*** The input ***

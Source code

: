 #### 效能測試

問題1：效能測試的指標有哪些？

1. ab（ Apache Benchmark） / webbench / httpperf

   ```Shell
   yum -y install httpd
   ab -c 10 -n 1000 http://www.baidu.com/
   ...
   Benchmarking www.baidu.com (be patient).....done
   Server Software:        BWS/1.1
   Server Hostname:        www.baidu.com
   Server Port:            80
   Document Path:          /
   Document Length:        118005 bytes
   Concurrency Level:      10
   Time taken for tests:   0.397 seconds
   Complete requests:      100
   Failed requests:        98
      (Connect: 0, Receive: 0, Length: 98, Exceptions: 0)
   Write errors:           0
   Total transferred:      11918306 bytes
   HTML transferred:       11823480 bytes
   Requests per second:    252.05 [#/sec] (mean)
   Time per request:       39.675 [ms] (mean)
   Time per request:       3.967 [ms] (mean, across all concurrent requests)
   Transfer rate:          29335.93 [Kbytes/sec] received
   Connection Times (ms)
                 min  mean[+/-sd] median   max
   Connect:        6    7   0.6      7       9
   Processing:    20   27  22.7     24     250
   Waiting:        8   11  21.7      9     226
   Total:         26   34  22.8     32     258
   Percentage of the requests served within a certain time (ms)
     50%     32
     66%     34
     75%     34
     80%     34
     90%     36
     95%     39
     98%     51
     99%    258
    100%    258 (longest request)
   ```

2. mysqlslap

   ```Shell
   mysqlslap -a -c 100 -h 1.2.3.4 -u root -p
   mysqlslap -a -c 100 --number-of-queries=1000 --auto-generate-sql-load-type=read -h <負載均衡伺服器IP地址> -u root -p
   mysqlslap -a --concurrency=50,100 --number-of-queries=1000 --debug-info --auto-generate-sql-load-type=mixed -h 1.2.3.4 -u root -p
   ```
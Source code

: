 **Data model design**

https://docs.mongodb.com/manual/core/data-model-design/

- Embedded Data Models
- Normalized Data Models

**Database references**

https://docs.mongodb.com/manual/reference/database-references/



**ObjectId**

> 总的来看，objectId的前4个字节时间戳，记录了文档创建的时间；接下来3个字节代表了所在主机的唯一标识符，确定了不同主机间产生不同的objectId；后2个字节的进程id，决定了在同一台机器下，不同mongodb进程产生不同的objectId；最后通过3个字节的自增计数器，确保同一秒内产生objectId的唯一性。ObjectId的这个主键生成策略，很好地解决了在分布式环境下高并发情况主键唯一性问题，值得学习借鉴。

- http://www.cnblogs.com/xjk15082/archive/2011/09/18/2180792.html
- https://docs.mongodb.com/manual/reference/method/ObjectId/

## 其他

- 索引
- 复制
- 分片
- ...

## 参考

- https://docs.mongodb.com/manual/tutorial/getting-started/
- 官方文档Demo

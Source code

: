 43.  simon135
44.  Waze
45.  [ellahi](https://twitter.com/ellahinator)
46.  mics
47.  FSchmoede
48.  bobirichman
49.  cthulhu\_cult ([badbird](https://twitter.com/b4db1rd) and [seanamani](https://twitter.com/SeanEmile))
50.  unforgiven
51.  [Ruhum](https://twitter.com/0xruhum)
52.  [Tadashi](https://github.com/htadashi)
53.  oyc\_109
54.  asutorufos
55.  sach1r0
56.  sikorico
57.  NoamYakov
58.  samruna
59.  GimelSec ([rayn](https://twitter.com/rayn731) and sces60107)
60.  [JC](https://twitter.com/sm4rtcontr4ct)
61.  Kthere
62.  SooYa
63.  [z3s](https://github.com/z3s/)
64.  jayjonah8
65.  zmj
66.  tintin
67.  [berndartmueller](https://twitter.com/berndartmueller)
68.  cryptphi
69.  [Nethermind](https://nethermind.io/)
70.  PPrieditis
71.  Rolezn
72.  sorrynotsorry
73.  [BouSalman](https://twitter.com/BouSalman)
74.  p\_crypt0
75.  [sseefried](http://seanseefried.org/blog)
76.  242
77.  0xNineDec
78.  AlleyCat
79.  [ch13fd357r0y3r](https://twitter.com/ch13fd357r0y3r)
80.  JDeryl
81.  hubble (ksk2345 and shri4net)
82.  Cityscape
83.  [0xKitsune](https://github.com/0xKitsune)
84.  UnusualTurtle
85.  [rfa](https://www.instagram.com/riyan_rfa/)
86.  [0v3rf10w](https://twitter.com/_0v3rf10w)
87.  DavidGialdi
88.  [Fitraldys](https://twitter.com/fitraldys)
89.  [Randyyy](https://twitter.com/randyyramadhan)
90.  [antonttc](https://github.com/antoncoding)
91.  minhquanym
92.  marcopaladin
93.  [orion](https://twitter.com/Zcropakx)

*** End of The input ***

▸ Aim of the exercise:
Your answer should be the lines of the material above that include "twitter".

▸ Response area:
45.  [ellahi](https://twitter.com/ellahinator)
49.  cthulhu\_cult ([badbird](https://twitter.com/b4db1rd) and [seanamani](https://twitter.com/SeanEmile))
51.  [Ruhum](https://twitter.com/0xruhum)
59.  GimelSec ([rayn](https://twitter.com/rayn731) and sces60107)
60.  [JC](https://twitter.com/sm4rtcontr4ct)
67.  [berndartmueller](https://twitter.com/berndartmueller)
73.  [BouSalman](https://twitter.com/BouSalman)
79.  [ch13fd357r0y3r](https://twitter.com/ch13fd357r0y3r)
86.  [0v3rf10w](https://twitter.com/_0v3rf10w)
88.  [Fitraldys](https://twitter.com/fitraldys)
89.  [Randyyy](https://twitter.com/randyyramadhan)
93.  [orion](https://twitter.com/Zcropakx)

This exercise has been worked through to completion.